(Extracted data begins)

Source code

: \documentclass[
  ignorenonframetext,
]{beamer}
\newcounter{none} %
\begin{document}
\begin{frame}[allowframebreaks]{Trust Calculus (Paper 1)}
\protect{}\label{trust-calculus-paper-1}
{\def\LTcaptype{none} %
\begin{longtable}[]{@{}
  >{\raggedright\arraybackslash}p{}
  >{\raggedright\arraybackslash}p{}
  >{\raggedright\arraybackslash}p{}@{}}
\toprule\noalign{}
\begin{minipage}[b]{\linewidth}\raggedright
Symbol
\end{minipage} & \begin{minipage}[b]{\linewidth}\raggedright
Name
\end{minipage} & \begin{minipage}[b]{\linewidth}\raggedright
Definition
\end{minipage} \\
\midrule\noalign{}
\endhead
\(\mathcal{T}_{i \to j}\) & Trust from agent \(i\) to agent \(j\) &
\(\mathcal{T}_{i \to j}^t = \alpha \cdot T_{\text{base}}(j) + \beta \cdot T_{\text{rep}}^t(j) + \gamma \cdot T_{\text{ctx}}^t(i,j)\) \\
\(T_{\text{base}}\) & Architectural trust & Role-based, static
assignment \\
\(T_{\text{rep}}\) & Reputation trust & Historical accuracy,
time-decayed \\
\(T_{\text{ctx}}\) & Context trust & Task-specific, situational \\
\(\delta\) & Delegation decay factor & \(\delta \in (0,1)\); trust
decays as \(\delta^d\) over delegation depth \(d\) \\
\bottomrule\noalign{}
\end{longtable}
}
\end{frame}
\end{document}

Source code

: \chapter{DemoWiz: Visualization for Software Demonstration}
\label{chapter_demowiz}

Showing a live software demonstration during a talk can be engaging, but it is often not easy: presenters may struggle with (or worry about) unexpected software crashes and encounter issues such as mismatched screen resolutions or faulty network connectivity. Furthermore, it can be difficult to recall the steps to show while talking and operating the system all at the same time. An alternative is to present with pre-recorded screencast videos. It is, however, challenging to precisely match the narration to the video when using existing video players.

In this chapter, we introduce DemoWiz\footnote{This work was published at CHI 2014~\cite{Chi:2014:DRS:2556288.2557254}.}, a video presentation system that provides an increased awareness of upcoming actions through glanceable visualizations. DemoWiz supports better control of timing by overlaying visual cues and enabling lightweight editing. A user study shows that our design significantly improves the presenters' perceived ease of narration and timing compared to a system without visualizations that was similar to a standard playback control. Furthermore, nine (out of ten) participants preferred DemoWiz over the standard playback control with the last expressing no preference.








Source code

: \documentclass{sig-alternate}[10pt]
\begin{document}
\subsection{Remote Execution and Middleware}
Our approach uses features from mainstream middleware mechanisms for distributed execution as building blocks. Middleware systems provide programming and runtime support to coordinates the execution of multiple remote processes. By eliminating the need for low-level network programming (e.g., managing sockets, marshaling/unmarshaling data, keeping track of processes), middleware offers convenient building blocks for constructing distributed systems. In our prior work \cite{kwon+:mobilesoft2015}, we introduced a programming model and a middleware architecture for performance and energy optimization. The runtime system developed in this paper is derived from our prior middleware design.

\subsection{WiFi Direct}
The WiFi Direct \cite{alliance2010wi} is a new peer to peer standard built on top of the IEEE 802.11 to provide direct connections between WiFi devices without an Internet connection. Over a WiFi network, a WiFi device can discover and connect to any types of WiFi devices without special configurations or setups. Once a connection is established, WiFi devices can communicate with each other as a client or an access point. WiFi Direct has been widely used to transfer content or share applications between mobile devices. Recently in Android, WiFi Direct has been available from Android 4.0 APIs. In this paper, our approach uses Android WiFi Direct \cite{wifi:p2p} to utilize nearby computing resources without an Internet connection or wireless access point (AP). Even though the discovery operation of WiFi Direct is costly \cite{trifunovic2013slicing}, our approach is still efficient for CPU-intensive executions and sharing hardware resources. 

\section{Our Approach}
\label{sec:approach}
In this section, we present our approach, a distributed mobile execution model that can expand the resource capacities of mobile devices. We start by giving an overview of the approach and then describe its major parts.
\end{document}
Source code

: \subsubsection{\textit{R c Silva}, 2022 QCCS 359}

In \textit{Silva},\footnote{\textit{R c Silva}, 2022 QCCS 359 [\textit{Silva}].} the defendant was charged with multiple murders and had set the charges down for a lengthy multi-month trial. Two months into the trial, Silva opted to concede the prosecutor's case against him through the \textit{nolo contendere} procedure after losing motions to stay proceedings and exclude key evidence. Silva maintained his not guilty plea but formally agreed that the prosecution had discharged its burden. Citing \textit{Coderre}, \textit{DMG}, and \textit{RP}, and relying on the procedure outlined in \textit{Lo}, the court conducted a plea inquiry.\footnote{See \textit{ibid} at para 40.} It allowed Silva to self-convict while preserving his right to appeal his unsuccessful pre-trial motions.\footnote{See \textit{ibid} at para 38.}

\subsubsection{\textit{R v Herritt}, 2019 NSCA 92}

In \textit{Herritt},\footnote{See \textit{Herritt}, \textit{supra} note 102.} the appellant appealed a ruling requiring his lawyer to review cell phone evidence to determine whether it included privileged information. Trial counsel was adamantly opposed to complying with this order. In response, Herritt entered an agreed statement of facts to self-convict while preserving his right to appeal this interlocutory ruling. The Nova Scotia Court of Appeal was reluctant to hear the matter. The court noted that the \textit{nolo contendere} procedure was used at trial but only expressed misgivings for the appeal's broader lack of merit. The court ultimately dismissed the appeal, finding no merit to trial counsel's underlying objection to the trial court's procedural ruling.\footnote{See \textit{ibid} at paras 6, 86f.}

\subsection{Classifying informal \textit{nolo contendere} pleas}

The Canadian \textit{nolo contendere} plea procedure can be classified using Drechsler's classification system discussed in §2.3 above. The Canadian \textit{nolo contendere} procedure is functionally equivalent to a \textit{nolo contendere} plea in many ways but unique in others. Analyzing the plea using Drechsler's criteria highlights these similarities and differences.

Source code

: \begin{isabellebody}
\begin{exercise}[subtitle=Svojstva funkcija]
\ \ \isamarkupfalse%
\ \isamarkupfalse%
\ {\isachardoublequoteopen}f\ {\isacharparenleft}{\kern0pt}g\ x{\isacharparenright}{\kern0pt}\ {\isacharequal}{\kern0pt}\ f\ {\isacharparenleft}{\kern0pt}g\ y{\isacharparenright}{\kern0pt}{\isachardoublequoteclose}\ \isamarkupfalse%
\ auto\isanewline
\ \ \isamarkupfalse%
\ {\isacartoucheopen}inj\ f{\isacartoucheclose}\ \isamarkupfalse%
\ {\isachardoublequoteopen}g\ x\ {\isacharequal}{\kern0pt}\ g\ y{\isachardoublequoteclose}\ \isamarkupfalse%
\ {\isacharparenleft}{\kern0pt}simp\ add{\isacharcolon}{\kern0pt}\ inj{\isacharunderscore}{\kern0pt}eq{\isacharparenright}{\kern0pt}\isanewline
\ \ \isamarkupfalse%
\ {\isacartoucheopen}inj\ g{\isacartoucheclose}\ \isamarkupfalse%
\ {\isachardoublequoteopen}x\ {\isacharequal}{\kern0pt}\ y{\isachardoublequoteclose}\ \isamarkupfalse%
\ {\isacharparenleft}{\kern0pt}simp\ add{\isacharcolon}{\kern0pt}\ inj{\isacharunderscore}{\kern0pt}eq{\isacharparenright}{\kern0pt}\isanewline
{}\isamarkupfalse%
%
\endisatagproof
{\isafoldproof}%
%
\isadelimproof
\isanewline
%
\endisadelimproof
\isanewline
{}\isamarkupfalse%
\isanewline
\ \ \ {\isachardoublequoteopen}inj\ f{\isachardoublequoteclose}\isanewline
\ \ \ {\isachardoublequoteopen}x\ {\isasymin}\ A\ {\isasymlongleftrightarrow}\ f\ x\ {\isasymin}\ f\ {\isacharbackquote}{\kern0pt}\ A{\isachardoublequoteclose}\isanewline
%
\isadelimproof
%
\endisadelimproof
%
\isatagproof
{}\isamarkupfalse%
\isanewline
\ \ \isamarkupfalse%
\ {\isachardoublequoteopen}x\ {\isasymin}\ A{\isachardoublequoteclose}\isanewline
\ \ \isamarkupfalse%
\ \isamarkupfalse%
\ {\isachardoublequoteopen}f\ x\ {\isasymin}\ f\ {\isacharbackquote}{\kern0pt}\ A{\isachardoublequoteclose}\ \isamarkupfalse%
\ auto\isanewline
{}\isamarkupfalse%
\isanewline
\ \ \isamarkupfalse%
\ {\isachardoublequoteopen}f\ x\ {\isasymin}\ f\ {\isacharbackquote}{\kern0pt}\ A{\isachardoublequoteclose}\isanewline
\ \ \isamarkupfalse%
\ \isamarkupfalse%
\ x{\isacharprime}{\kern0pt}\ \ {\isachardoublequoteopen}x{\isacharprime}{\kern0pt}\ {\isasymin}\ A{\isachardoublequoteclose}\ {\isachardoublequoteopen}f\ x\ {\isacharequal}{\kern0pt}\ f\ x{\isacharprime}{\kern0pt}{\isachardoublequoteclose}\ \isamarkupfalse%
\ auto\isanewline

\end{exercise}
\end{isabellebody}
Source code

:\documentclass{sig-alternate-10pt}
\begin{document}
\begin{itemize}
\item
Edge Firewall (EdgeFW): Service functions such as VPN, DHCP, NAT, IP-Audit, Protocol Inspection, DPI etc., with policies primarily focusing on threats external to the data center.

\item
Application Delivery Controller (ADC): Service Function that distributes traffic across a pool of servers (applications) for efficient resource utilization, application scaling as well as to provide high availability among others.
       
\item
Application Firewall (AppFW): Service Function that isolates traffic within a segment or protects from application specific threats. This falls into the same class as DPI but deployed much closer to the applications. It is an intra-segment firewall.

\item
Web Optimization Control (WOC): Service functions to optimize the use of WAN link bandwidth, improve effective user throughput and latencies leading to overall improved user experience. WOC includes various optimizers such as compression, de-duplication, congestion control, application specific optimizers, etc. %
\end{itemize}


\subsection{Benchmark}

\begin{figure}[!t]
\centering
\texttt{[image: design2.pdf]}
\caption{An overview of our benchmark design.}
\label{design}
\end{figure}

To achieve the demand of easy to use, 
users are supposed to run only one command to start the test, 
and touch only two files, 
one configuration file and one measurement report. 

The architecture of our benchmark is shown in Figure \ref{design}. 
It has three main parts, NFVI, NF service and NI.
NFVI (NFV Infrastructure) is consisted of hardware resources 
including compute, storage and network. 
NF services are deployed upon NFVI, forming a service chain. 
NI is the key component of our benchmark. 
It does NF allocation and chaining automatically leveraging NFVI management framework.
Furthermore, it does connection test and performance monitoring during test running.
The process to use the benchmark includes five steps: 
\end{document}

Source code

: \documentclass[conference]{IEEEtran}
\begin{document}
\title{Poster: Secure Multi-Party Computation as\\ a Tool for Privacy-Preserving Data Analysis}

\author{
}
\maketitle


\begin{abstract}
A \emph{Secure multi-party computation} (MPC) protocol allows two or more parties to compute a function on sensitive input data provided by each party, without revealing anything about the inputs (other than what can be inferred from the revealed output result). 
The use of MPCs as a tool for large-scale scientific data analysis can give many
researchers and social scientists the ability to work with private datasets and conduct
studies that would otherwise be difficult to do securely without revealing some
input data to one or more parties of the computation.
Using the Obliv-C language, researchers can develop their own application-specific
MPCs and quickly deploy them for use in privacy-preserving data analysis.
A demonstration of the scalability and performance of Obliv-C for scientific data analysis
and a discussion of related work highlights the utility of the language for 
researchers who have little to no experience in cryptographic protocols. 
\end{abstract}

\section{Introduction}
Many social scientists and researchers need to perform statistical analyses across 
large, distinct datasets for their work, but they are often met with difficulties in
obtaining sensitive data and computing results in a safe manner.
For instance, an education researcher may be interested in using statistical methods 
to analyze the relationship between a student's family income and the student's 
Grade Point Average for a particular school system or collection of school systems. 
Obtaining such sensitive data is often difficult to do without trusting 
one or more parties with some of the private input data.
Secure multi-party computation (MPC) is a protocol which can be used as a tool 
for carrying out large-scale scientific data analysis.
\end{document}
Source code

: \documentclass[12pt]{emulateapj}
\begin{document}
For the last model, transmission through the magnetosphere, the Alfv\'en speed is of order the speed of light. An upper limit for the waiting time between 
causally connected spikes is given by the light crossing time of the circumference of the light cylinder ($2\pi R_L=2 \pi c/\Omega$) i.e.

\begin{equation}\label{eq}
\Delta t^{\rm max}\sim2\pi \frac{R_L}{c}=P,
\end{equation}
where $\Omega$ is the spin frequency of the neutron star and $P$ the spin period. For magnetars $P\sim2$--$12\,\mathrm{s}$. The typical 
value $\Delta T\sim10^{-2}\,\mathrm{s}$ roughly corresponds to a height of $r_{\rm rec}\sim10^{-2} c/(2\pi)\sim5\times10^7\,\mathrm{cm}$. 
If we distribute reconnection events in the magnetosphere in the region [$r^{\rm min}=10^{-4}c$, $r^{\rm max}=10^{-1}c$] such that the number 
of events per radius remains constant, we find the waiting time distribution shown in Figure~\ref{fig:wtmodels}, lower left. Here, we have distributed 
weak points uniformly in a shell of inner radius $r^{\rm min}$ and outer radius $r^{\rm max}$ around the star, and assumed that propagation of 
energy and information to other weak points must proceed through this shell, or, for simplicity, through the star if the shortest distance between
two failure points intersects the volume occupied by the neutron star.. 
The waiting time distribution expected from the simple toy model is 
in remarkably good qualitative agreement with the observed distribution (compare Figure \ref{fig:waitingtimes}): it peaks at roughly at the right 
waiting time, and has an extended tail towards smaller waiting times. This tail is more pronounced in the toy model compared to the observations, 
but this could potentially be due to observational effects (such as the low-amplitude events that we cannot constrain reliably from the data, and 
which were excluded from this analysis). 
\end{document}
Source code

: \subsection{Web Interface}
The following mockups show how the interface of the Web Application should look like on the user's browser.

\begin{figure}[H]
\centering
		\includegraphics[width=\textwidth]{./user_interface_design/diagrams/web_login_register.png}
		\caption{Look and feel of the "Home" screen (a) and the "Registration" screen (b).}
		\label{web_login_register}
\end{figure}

(Extracted data ends)

**Problem to work on:** Give back exactly the lines above starting at the line where "to analyze the" appears and ending at the line where "of events per" appears, both included, with no other lines.

**Answer area:**
to analyze the relationship between a student's family income and the student's 
Grade Point Average for a particular school system or collection of school systems. 
Obtaining such sensitive data is often difficult to do without trusting 
one or more parties with some of the private input data.
Secure multi-party computation (MPC) is a protocol which can be used as a tool 
for carrying out large-scale scientific data analysis.
\end{document}
Source code

: \documentclass[12pt]{emulateapj}
\begin{document}
For the last model, transmission through the magnetosphere, the Alfv\'en speed is of order the speed of light. An upper limit for the waiting time between 
causally connected spikes is given by the light crossing time of the circumference of the light cylinder ($2\pi R_L=2 \pi c/\Omega$) i.e.

\begin{equation}\label{eq}
\Delta t^{\rm max}\sim2\pi \frac{R_L}{c}=P,
\end{equation}
where $\Omega$ is the spin frequency of the neutron star and $P$ the spin period. For magnetars $P\sim2$--$12\,\mathrm{s}$. The typical 
value $\Delta T\sim10^{-2}\,\mathrm{s}$ roughly corresponds to a height of $r_{\rm rec}\sim10^{-2} c/(2\pi)\sim5\times10^7\,\mathrm{cm}$. 
If we distribute reconnection events in the magnetosphere in the region [$r^{\rm min}=10^{-4}c$, $r^{\rm max}=10^{-1}c$] such that the number 
of events per radius remains constant, we find the waiting time distribution shown in Figure~\ref{fig:wtmodels}, lower left. Here, we have distributed 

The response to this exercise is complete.